* [WORK REQUEST]:
Scan the records and identify every line in which the string "static" occurs, then return those lines.

* [Stored items]:
◆ ◆ ◆ ◆ ◆ ◆ ◆

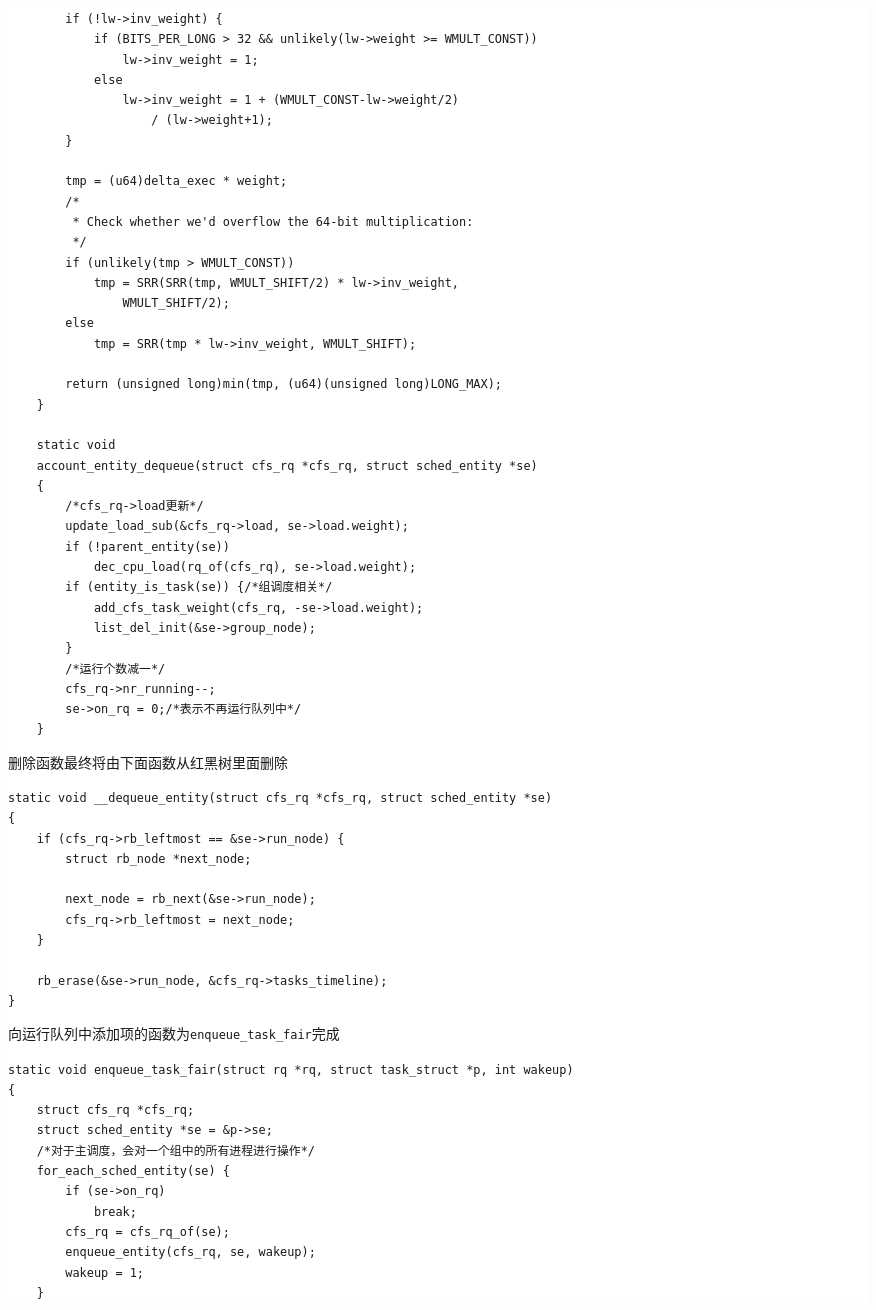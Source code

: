 	    	if (!lw->inv_weight) {
	    		if (BITS_PER_LONG > 32 && unlikely(lw->weight >= WMULT_CONST))
	    			lw->inv_weight = 1;
	    		else
	    			lw->inv_weight = 1 + (WMULT_CONST-lw->weight/2)
	    				/ (lw->weight+1);
	    	}
	
	    	tmp = (u64)delta_exec * weight;
	    	/*
	    	 * Check whether we'd overflow the 64-bit multiplication:
	    	 */
	    	if (unlikely(tmp > WMULT_CONST))
	    		tmp = SRR(SRR(tmp, WMULT_SHIFT/2) * lw->inv_weight,
	    			WMULT_SHIFT/2);
	    	else
	    		tmp = SRR(tmp * lw->inv_weight, WMULT_SHIFT);
	
	    	return (unsigned long)min(tmp, (u64)(unsigned long)LONG_MAX);
	    }

	    static void
	    account_entity_dequeue(struct cfs_rq *cfs_rq, struct sched_entity *se)
	    {
	    	/*cfs_rq->load更新*/
	    	update_load_sub(&cfs_rq->load, se->load.weight);
	    	if (!parent_entity(se))
	    		dec_cpu_load(rq_of(cfs_rq), se->load.weight);
	    	if (entity_is_task(se)) {/*组调度相关*/
	    		add_cfs_task_weight(cfs_rq, -se->load.weight);
	    		list_del_init(&se->group_node);
	    	}
	    	/*运行个数减一*/
	    	cfs_rq->nr_running--;
	    	se->on_rq = 0;/*表示不再运行队列中*/
	    }


删除函数最终将由下面函数从红黑树里面删除

	static void __dequeue_entity(struct cfs_rq *cfs_rq, struct sched_entity *se)
	{
		if (cfs_rq->rb_leftmost == &se->run_node) {
			struct rb_node *next_node;
	
			next_node = rb_next(&se->run_node);
			cfs_rq->rb_leftmost = next_node;
		}
	
		rb_erase(&se->run_node, &cfs_rq->tasks_timeline);
	}


向运行队列中添加项的函数为`enqueue_task_fair`完成

	static void enqueue_task_fair(struct rq *rq, struct task_struct *p, int wakeup)
	{
		struct cfs_rq *cfs_rq;
		struct sched_entity *se = &p->se;
		/*对于主调度，会对一个组中的所有进程进行操作*/
		for_each_sched_entity(se) {
			if (se->on_rq)
				break;
			cfs_rq = cfs_rq_of(se);
			enqueue_entity(cfs_rq, se, wakeup);
			wakeup = 1;
		}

◆ ◆ ◆ ◆ ◆ ◆ ◆

* [ANSWER BELOW]:
	    static void
	static void __dequeue_entity(struct cfs_rq *cfs_rq, struct sched_entity *se)
	static void enqueue_task_fair(struct rq *rq, struct task_struct *p, int wakeup)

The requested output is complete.